Digi International | ||||||||||
11001 Bren Road East | ||||||||||
Minnetonka, MN 55343 | ||||||||||
Phone: 952-912-3444 | ||||||||||
Fax: 952-912-4998 |
February 27, 2012
Via EDGAR and Federal Express
U.S. Securities and Exchange Commission
Division of Corporation Finance
100 F Street, N.E.
Washington, DC 20549-7010
Attention: | Mr. Patrick Gilmore Accounting Branch Chief | |||
Re: | Digi International Inc. Form 10-K for the Fiscal Year Ended September 30, 2011 Filed November 29, 2011 File No. 001-34033 |
Ladies and Gentlemen:
Digi International Inc. (collectively with all of its subsidiaries included in its consolidated financial statements, we, our, us, or the Company), is responding to the letter dated January 31, 2012, of Patrick Gilmore of the Division of Corporation Finance to Joseph T. Dunsmore, Chairman, President, Chief Executive Officer and Director of the Company, with respect to comments on the above-referenced filing. For ease of reference, this letter is formatted to include the staffs comments, followed by the Companys response.

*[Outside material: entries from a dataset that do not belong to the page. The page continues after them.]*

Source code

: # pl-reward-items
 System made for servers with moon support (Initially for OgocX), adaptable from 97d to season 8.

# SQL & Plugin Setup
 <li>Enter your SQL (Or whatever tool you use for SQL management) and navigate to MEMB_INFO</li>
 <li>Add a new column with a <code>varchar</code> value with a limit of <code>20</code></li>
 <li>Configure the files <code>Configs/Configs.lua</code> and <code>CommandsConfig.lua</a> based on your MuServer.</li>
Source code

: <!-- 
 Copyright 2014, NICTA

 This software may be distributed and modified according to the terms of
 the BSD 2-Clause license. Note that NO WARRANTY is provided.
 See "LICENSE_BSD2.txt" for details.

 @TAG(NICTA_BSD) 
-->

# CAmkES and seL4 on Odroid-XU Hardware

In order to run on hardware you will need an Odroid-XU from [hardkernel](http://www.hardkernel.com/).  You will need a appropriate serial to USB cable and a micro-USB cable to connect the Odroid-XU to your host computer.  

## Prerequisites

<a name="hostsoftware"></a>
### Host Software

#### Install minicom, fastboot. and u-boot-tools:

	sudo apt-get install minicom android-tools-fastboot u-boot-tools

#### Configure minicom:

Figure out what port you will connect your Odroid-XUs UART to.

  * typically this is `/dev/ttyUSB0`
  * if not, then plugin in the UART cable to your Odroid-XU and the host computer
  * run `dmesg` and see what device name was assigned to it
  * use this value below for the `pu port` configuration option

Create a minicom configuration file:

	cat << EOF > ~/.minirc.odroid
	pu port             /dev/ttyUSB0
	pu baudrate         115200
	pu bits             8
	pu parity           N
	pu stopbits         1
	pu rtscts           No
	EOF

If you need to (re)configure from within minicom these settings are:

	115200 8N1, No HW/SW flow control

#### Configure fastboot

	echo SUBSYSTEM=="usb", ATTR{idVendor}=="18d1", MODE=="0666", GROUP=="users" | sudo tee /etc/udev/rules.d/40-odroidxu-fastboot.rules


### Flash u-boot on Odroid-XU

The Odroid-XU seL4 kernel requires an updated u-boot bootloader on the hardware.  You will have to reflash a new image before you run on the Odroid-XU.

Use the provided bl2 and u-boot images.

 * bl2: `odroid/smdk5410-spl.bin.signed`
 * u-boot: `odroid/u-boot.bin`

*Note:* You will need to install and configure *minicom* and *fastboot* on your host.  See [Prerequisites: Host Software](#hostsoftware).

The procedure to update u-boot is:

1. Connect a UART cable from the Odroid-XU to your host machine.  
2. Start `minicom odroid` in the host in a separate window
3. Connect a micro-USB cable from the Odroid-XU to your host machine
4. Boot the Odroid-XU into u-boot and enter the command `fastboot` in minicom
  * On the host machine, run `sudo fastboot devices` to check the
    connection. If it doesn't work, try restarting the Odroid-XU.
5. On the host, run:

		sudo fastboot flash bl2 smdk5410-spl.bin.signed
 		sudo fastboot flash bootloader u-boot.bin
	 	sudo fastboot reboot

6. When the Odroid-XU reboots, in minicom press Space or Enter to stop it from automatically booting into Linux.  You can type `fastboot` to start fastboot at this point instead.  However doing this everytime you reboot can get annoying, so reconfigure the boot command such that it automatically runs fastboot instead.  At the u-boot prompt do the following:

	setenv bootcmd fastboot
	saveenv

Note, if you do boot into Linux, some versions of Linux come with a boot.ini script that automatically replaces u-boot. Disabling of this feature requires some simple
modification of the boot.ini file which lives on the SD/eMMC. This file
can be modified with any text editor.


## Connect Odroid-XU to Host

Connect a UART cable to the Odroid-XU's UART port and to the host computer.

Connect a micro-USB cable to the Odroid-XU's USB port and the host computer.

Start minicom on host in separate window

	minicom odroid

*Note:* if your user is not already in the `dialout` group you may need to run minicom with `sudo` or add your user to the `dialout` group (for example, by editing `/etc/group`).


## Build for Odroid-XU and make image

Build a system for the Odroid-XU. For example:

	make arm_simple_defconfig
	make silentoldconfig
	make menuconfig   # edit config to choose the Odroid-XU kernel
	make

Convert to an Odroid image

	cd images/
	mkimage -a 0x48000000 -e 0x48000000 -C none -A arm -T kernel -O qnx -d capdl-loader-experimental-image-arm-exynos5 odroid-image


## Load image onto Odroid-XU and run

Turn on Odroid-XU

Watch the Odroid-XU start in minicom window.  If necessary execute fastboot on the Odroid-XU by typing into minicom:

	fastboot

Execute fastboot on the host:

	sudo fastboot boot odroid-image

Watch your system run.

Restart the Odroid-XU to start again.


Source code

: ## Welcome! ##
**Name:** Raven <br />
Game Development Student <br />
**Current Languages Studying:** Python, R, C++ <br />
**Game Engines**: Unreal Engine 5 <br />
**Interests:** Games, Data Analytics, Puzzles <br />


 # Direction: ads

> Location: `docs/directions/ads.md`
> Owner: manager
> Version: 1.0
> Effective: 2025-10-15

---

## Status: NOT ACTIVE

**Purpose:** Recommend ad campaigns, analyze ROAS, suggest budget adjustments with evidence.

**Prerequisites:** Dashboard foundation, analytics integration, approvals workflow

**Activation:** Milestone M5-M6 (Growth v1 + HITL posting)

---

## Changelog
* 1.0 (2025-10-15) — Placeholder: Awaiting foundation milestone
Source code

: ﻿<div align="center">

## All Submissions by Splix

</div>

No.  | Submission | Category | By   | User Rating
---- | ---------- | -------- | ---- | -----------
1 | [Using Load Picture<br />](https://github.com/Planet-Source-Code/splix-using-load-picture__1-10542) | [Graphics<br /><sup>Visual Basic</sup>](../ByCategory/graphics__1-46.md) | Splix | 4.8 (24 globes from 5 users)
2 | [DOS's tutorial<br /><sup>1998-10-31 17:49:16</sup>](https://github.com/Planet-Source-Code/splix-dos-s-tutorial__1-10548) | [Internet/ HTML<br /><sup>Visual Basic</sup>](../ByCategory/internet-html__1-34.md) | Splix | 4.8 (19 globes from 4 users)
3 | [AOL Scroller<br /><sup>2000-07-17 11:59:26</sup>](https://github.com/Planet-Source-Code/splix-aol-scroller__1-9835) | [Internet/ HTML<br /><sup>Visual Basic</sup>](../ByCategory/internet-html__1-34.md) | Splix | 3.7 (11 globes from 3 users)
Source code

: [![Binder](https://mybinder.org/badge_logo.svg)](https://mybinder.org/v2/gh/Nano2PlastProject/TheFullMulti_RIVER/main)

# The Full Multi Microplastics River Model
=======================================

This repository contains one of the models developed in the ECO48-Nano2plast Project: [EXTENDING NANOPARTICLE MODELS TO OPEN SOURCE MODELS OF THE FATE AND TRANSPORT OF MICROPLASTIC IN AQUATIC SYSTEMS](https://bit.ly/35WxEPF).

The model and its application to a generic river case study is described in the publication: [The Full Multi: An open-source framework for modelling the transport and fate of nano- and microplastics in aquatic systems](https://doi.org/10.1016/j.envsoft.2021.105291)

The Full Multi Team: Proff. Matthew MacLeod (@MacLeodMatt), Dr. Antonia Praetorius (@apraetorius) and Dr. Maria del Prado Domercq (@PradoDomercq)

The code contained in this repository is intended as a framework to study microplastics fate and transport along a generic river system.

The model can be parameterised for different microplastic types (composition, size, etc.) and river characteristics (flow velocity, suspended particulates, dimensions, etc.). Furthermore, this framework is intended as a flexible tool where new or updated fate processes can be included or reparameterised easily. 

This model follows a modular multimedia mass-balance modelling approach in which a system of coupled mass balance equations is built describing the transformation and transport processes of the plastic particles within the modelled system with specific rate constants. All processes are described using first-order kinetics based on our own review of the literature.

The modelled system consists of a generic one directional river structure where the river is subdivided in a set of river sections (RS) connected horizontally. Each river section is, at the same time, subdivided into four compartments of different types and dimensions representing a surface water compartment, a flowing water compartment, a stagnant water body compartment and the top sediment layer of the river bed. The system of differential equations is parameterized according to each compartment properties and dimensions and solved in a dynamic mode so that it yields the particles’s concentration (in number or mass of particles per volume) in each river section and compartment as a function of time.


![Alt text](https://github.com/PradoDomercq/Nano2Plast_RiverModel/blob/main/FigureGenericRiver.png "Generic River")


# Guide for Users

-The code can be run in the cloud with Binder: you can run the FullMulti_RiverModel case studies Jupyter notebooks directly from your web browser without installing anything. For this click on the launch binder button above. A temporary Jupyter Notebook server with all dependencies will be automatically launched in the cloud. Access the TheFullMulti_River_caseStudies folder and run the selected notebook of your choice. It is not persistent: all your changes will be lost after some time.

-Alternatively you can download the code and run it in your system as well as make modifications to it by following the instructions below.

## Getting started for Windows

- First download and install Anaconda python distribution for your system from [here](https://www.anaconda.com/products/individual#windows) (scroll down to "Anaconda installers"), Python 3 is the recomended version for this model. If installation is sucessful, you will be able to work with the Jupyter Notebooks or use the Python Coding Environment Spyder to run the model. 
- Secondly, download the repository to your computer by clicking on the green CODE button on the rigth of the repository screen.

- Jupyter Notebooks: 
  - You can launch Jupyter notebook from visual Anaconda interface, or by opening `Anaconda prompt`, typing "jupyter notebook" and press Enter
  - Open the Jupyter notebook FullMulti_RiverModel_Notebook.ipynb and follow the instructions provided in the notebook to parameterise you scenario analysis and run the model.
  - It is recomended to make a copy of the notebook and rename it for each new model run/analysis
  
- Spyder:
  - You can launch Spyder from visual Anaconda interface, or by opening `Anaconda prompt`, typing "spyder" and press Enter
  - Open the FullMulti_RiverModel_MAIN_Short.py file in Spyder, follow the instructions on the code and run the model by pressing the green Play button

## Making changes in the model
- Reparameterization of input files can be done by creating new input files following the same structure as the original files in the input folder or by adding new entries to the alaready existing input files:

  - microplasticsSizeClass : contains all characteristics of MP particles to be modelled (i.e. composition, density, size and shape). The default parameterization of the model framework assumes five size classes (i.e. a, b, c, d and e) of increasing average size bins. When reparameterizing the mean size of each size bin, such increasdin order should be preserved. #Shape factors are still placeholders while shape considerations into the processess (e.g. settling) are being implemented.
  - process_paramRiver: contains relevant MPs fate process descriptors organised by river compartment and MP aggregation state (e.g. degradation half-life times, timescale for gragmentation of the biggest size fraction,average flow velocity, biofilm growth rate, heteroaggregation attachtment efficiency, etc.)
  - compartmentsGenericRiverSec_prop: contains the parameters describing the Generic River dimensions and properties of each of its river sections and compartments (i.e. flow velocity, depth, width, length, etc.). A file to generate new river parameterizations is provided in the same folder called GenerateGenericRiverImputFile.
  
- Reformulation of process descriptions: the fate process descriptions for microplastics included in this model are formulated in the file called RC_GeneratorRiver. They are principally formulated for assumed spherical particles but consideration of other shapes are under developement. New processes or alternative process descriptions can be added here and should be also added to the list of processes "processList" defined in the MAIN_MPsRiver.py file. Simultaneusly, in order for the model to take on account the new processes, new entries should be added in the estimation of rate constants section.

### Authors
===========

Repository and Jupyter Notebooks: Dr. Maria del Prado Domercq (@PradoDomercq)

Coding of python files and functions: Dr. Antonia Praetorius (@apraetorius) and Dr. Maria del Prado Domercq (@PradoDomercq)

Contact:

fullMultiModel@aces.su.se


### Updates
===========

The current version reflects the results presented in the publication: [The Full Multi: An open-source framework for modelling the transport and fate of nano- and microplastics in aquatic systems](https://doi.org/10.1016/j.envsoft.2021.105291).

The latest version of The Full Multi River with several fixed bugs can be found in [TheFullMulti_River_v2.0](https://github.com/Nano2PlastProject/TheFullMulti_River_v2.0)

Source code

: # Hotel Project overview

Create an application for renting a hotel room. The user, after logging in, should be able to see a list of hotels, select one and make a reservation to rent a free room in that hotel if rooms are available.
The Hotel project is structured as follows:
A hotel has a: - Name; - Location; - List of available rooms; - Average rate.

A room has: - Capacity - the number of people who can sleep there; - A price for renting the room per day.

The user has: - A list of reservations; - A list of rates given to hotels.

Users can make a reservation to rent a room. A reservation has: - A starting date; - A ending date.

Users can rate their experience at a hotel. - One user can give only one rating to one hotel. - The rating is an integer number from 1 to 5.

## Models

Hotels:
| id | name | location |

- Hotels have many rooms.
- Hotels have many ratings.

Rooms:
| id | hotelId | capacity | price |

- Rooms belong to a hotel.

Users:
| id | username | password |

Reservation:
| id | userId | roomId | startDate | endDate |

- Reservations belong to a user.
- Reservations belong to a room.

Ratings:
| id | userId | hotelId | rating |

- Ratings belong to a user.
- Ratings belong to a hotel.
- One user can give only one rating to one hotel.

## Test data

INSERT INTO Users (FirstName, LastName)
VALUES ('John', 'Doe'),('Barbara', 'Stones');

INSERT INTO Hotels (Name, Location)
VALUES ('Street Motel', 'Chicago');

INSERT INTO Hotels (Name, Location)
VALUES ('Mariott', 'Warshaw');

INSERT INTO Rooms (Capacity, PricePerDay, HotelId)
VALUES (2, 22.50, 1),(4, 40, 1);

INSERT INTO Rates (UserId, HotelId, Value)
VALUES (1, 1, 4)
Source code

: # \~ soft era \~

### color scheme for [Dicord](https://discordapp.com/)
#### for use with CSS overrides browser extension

Form 10-K for the Fiscal Year Ended September 30, 2011
Item 7 Managements Discussion and Analysis of Financial Condition and Results of Operations
Consolidated Results of Operations
Gross Profit, page 35
1. | We note from your consolidated statement of cash flows for the year ended September 30, 2011 that you recorded a $2 million expense due to inventory obsolescence. Given that this expense was significant and was more than double the inventory obsolescence expense recorded in prior years, please tell us how you considered discussing the reasons for the increase and its impact on your results of operations. Further, tell us how you considered disclosing whether this is a trend that is reasonably likely to have a material impact on future results. See Section III.B.3 of Release No. 33-8350 for additional guidance. |
Securities and Exchange Commission
February 27, 2012
Page 2
Response:
As reported on page 39 of our Annual Report on Form 10-K for the fiscal year ended September 30, 2011 (the Form 10-K), we experienced an increase in inventory obsolescence as a result of revaluing our inventory to a lower of cost or market basis. Inventory obsolescence expense increased due to charges resulting from a decrease in the valuation of specific mature product lines and purchases originally targeted for specific customer sales opportunities that are no longer expected to be realized. Obsolescence expense also increased as a result of the restructuring of our manufacturing operations, including the elimination of the manufacturing function in our Breisach, Germany and United Kingdom facilities. We completed the restructuring in the first fiscal quarter of 2012. Inventory obsolescence expense decreased gross margin by approximately 1.0% in fiscal 2011 as compared to 0.5% in fiscal 2010. We believe that our Form 10-K accurately disclosed the material reasons for the change in our gross profit in fiscal 2011 as compared to the previous fiscal year, although we recognize that more granularity in our disclosures may be appropriate. We enhanced our Gross Margin disclosure in the first fiscal quarter of 2012 to acknowledge the increase in inventory obsolescence compared to the same quarter in the prior fiscal year, but indicated that we do not expect this is a trend that will continue in future periods. We will continue to disclose the impact of obsolescence if material in future periodic filings.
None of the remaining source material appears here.